Pronova hit by short term worries, as long term value grows


The stock market has punished Pronova heavily for investing in its future, with the stock down 18% since the Norwegian fish oil group revealed plans to accelerate the expansion of its manufacturing capacity, a move that will hurt profits this year.

Despite the short term hit, the decision, announced alongside annual results last week, looks like good business sense. Marketing partner GlaxoSmithKline is about to embark on a big sales push of Lovaza in the US, a triglyceride-lowering pill which Pronova manufactures, using its fish oil-derived, active pharmaceutical ingredient omega-3.

With Glaxo promising to triple the sales force promoting the drug to more than 1,500 reps, and extolling the medicine’s potential, the investment does not seem like a rash decision. Also, the expenditure was always on the cards, it is just happening sooner than expected.

Earnings growth

In fact, analysts believe Pronova’s earnings will accelerate from 2010. If the ramp up goes to plan, by the end of 2010 the company’s production capacity will have doubled.

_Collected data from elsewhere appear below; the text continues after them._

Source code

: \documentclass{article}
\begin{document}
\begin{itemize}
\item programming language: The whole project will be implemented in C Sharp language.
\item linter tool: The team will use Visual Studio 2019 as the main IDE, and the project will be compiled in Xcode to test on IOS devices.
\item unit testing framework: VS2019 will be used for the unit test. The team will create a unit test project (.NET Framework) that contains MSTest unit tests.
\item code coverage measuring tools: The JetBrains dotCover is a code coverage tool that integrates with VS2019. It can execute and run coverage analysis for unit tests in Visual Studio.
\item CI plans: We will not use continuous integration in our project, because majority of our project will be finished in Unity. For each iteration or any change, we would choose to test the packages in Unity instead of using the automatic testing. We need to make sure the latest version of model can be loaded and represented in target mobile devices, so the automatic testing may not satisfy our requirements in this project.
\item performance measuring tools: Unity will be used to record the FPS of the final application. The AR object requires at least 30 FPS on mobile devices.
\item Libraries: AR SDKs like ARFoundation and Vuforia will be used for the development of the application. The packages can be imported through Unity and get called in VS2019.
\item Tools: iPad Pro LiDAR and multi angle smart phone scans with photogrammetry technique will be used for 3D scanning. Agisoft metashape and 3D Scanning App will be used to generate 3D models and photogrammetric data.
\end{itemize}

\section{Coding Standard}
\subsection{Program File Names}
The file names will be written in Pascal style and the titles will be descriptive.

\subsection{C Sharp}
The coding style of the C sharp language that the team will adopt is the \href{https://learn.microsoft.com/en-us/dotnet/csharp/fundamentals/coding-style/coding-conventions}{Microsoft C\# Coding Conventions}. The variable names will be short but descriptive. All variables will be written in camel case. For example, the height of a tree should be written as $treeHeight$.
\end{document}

With growing demand in the US and Europe, where the drug is marketed as Omacor by other partners, the company needs that capacity as it is already producing as much fish oil as capacity allows.

Pronova booked revenues of NKr1.01bn ($187m) in 2007, up 52% on the year before. Last year in the US, when the drug was marketed by Reliant Pharmaceuticals, in-market sales more than doubled to $300m.

Glaxo bought Reliant at the end of 2007 for $1.65bn for access to Lovaza, and with its greater marketing might, by 2012 analysts expect the drug to be generating $477m in the US. Those forecasts are likely to rise following news of the sales push.

Natural benefit

The British pharma giant is expecting great things, and at Glaxo’s own annual results presentation earlier this month, chief executive JP Garnier focused on the drug as a key growth driver.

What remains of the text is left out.